In the future we may teach the compiler that fillchar is special, so it applies to it relaxed range checking rules, but that would require non-trivial changes in the compiler.
perhaps something like: if ( start+count ) GT s.capacity then out-of-range-error if ( start+count ) GT length(s) then setlength( s, start+count)
You mean for FillChar? Well, FillChar is independent of SetLength. In fact, it's a low-level routine that doesn't know about strings at all and can be applied to any kind of data.
Also, if the fillchar line is written as fillchar( s, count, Afillchar ); it should default to fillchar( s[1], count, Afillchar );
No, it shouldn't. Again, FillChar is low-level, and FillChar (s, ...) will just fill the memory starting at s. That's usually pointless and dangerous, just as many other applications of FillChar are (such as applying it to file types or records containing various types, ...).

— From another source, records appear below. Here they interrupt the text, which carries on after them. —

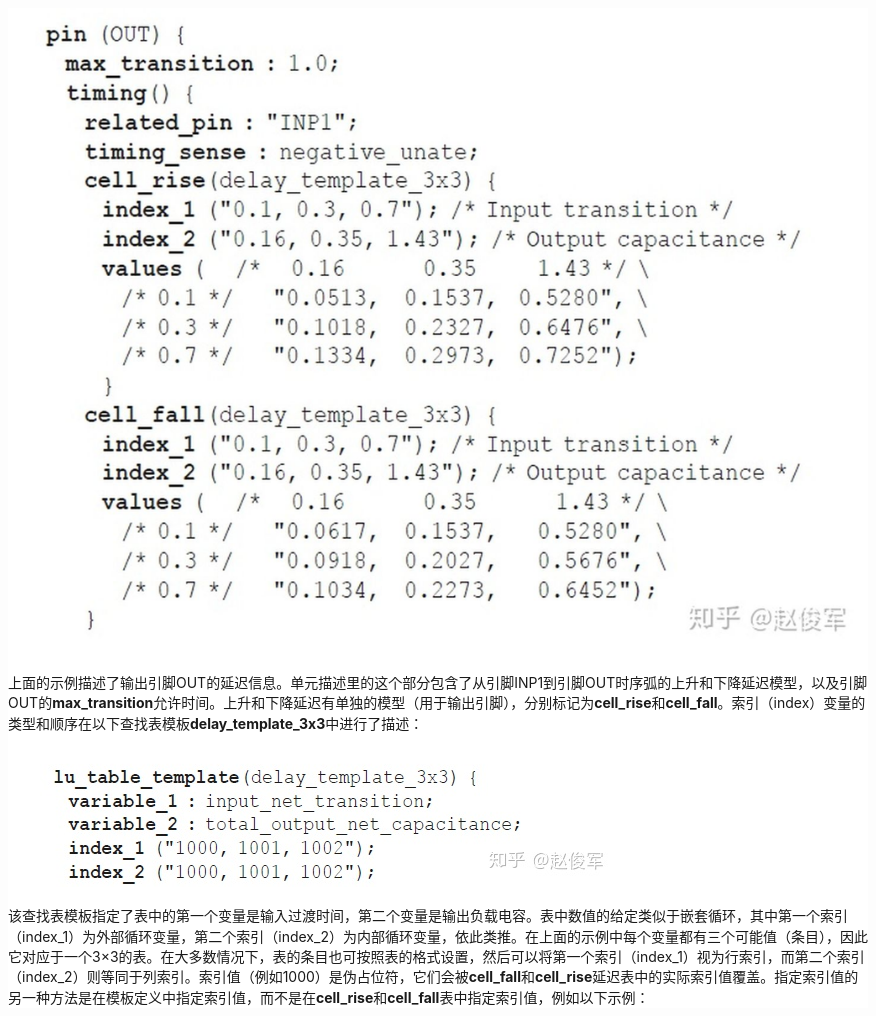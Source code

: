 ![img-w70](docs/IC/25-STA/SAT时序圣经%20翻译/03标准单元库/v2-bd81fd2c0d2137a52819c239173c5dc7_1440w.jpg )

上面的示例描述了输出引脚OUT的延迟信息。单元描述里的这个部分包含了从引脚INP1到引脚OUT时序弧的上升和下降延迟模型，以及引脚OUT的**max_transition**允许时间。上升和下降延迟有单独的模型（用于输出引脚），分别标记为**cell_rise**和**cell_fall**。索引（index）变量的类型和顺序在以下查找表模板**delay_template_3x3**中进行了描述：

![img](docs/IC/25-STA/SAT时序圣经%20翻译/03标准单元库/v2-2c764e7c9d70c8c4f7e9c928babc4b36_1440w.jpg)

该查找表模板指定了表中的第一个变量是输入过渡时间，第二个变量是输出负载电容。表中数值的给定类似于嵌套循环，其中第一个索引（index_1）为外部循环变量，第二个索引（index_2）为内部循环变量，依此类推。在上面的示例中每个变量都有三个可能值（条目），因此它对应于一个3×3的表。在大多数情况下，表的条目也可按照表的格式设置，然后可以将第一个索引（index_1）视为行索引，而第二个索引（index_2）则等同于列索引。索引值（例如1000）是伪占位符，它们会被**cell_fall**和**cell_rise**延迟表中的实际索引值覆盖。指定索引值的另一种方法是在模板定义中指定索引值，而不是在**cell_rise**和**cell_fall**表中指定索引值，例如以下示例：
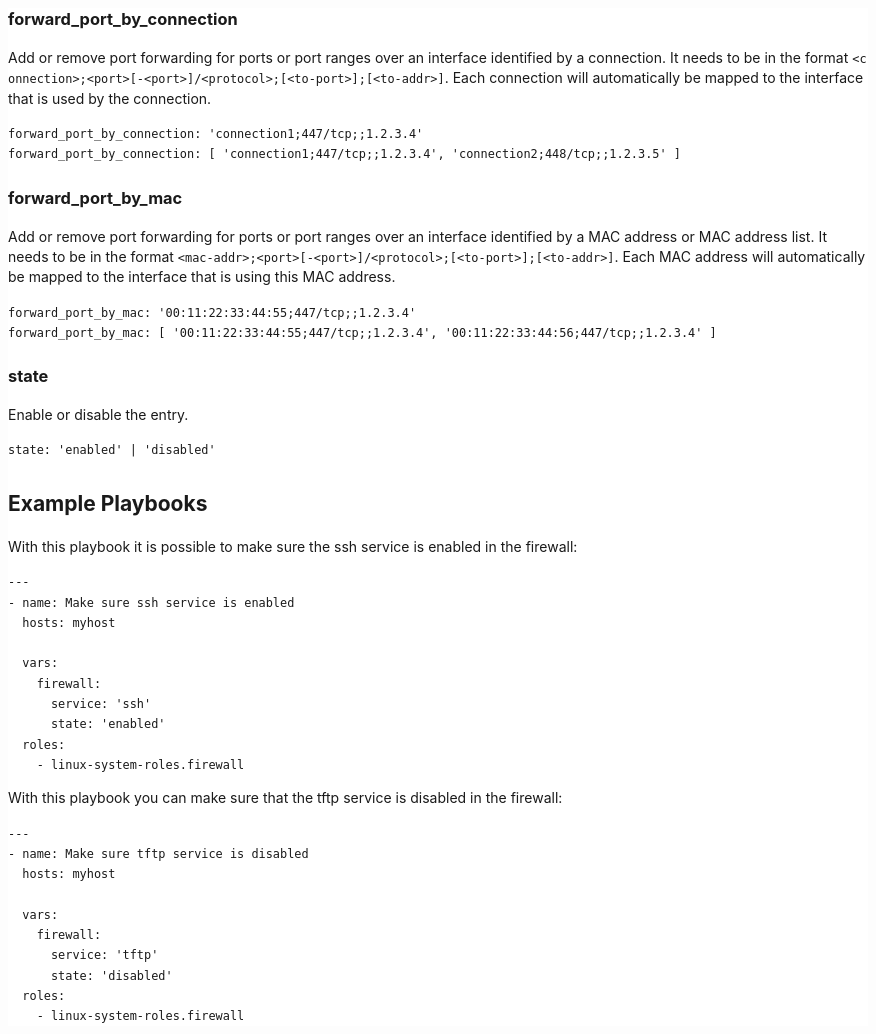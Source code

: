 ### forward_port_by_connection

Add or remove port forwarding for ports or port ranges over an interface identified by a connection. It needs to be in the format ```<connection>;<port>[-<port>]/<protocol>;[<to-port>];[<to-addr>]```. Each connection will automatically be mapped to the interface that is used by the connection.

```
forward_port_by_connection: 'connection1;447/tcp;;1.2.3.4'
forward_port_by_connection: [ 'connection1;447/tcp;;1.2.3.4', 'connection2;448/tcp;;1.2.3.5' ]
```

### forward_port_by_mac

Add or remove port forwarding for ports or port ranges over an interface identified by a MAC address or MAC address list. It needs to be in the format ```<mac-addr>;<port>[-<port>]/<protocol>;[<to-port>];[<to-addr>]```. Each MAC address will automatically be mapped to the interface that is using this MAC address.

```
forward_port_by_mac: '00:11:22:33:44:55;447/tcp;;1.2.3.4'
forward_port_by_mac: [ '00:11:22:33:44:55;447/tcp;;1.2.3.4', '00:11:22:33:44:56;447/tcp;;1.2.3.4' ]
```

### state

Enable or disable the entry.

```
state: 'enabled' | 'disabled'
```

Example Playbooks
-----------------

With this playbook it is possible to make sure the ssh service is enabled in the firewall:

```
---
- name: Make sure ssh service is enabled
  hosts: myhost

  vars:
    firewall:
      service: 'ssh'
      state: 'enabled'
  roles:
    - linux-system-roles.firewall
```

With this playbook you can make sure that the tftp service is disabled in the firewall:

```
---
- name: Make sure tftp service is disabled
  hosts: myhost

  vars:
    firewall:
      service: 'tftp'
      state: 'disabled'
  roles:
    - linux-system-roles.firewall
```
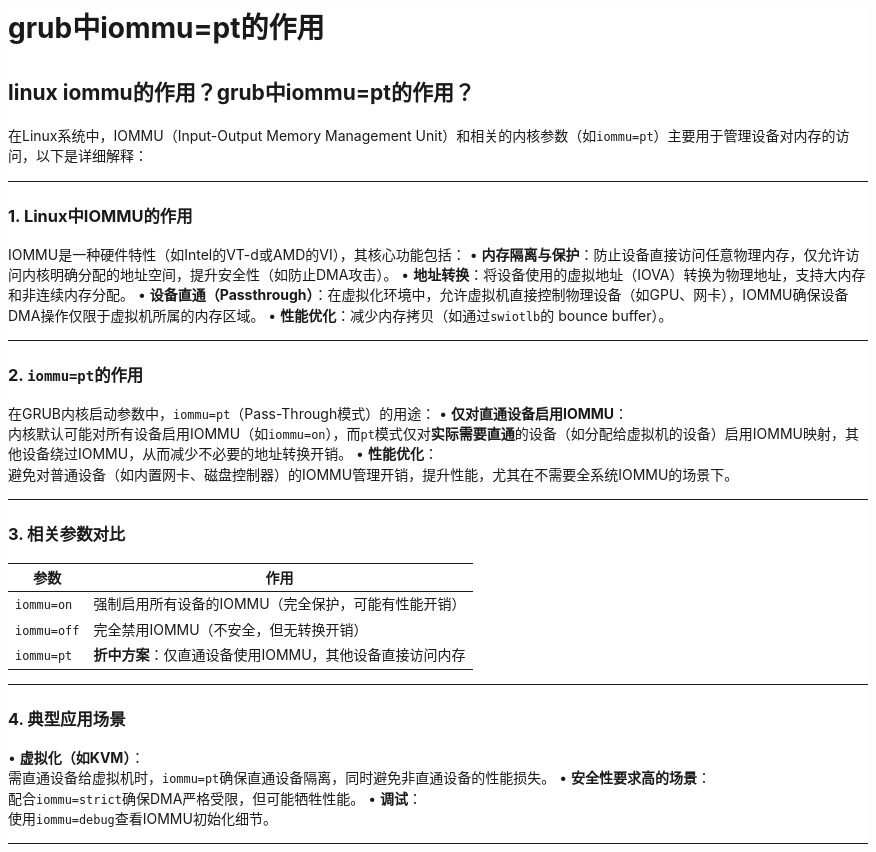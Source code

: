 # grub中iommu=pt的作用

## linux iommu的作用？grub中iommu=pt的作用？

在Linux系统中，IOMMU（Input-Output Memory Management Unit）和相关的内核参数（如`iommu=pt`）主要用于管理设备对内存的访问，以下是详细解释：

---

### **1. Linux中IOMMU的作用**

IOMMU是一种硬件特性（如Intel的VT-d或AMD的VI），其核心功能包括：
• **内存隔离与保护**：防止设备直接访问任意物理内存，仅允许访问内核明确分配的地址空间，提升安全性（如防止DMA攻击）。
• **地址转换**：将设备使用的虚拟地址（IOVA）转换为物理地址，支持大内存和非连续内存分配。
• **设备直通（Passthrough）**：在虚拟化环境中，允许虚拟机直接控制物理设备（如GPU、网卡），IOMMU确保设备DMA操作仅限于虚拟机所属的内存区域。
• **性能优化**：减少内存拷贝（如通过`swiotlb`的 bounce buffer）。

---

### **2. `iommu=pt`的作用**

在GRUB内核启动参数中，`iommu=pt`（Pass-Through模式）的用途：
• **仅对直通设备启用IOMMU**：  
  内核默认可能对所有设备启用IOMMU（如`iommu=on`），而`pt`模式仅对**实际需要直通**的设备（如分配给虚拟机的设备）启用IOMMU映射，其他设备绕过IOMMU，从而减少不必要的地址转换开销。
• **性能优化**：  
  避免对普通设备（如内置网卡、磁盘控制器）的IOMMU管理开销，提升性能，尤其在不需要全系统IOMMU的场景下。

---

### **3. 相关参数对比**

| 参数 | 作用 |
|------|------|
| `iommu=on` | 强制启用所有设备的IOMMU（完全保护，可能有性能开销） |
| `iommu=off` | 完全禁用IOMMU（不安全，但无转换开销） |
| `iommu=pt` | **折中方案**：仅直通设备使用IOMMU，其他设备直接访问内存 |

---

### **4. 典型应用场景**

• **虚拟化（如KVM）**：  
  需直通设备给虚拟机时，`iommu=pt`确保直通设备隔离，同时避免非直通设备的性能损失。
• **安全性要求高的场景**：  
  配合`iommu=strict`确保DMA严格受限，但可能牺牲性能。
• **调试**：  
  使用`iommu=debug`查看IOMMU初始化细节。

---
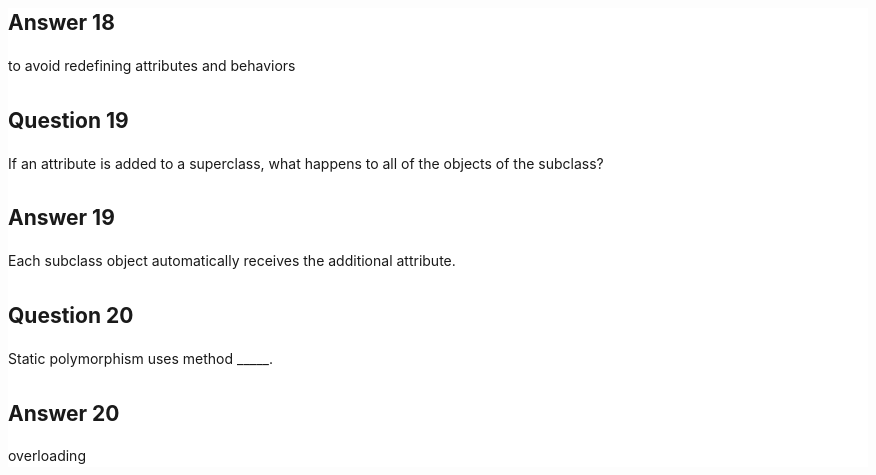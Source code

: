 ## Answer 18
to avoid redefining attributes and behaviors

## Question 19
If an attribute is added to a superclass, what happens to all of the objects of the subclass?

## Answer 19
Each subclass object automatically receives the additional attribute.

## Question 20
Static polymorphism uses method _____.

## Answer 20
overloading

current behavior fillchar( s, ... overwrites length (and capacity?) fields.
Yes, that's what it's supposed to do.
Therefore, such low-level routines should be used with great caution.
BTW, a cleaner way (though involving a runtime function call) to achieve the same is:
uses GPC;
[...]
s := StringOfChar (' ', s.Capacity);
Perhaps you were really looking for something like this from the start.